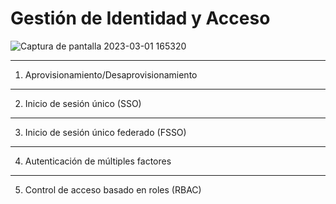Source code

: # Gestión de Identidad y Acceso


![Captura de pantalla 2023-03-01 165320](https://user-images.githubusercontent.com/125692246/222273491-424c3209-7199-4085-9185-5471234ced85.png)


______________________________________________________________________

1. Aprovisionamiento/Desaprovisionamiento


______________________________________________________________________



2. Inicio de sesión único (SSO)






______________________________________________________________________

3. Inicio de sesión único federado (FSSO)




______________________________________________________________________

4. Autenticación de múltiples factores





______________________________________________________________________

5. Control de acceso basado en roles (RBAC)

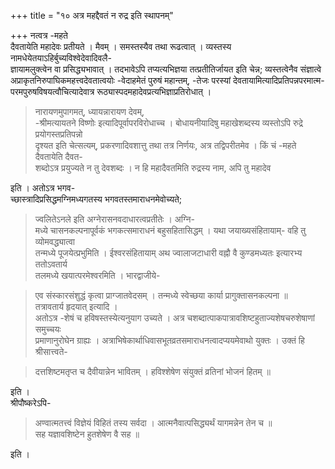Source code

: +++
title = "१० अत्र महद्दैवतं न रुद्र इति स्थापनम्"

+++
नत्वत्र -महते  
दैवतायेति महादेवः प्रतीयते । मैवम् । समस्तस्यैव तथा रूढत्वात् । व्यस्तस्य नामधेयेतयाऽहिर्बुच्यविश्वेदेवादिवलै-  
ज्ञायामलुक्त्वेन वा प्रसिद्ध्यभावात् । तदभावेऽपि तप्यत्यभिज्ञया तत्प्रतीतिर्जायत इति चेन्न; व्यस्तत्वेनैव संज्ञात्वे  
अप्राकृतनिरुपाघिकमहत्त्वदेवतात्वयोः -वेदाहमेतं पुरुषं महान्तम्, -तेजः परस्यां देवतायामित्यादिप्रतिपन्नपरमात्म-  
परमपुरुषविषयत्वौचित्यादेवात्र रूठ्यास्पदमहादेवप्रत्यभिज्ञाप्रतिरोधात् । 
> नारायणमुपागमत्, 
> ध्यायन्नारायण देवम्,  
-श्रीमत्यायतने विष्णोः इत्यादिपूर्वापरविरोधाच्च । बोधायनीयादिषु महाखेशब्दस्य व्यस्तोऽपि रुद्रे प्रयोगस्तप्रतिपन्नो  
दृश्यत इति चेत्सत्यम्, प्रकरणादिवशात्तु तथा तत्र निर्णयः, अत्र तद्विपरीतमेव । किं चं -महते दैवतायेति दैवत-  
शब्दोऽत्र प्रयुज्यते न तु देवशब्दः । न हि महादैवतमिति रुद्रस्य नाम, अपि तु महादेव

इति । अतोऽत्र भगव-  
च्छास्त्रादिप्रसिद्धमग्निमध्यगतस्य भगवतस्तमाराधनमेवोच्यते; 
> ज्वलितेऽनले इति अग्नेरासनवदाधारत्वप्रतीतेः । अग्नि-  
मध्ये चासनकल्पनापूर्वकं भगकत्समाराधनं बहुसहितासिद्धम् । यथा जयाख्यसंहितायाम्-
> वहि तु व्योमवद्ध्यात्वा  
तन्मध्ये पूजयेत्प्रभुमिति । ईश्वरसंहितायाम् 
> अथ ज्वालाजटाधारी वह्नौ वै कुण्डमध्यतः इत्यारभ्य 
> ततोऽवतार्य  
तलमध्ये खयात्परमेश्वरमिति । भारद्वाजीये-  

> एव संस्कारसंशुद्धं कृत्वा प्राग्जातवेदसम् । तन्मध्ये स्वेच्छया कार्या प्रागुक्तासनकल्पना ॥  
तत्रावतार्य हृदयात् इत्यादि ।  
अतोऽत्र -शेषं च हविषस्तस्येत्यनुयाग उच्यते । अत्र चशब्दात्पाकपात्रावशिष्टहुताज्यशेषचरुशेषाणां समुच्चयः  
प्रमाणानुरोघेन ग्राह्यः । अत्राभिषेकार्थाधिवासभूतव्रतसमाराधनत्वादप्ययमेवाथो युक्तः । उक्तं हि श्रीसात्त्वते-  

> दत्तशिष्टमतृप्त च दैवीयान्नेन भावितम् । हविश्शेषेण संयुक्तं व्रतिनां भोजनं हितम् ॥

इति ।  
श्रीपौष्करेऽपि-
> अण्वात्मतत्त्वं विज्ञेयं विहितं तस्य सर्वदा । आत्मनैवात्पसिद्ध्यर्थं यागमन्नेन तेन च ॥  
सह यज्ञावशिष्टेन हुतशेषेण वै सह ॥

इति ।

_Your assignment:_
Everything from the line containing "यागमन्नेन तेन च ॥" to the bottom of the listing is to be set down exactly; leave out all other lines.

_Exercise output:_
> अण्वात्मतत्त्वं विज्ञेयं विहितं तस्य सर्वदा । आत्मनैवात्पसिद्ध्यर्थं यागमन्नेन तेन च ॥  
सह यज्ञावशिष्टेन हुतशेषेण वै सह ॥

इति ।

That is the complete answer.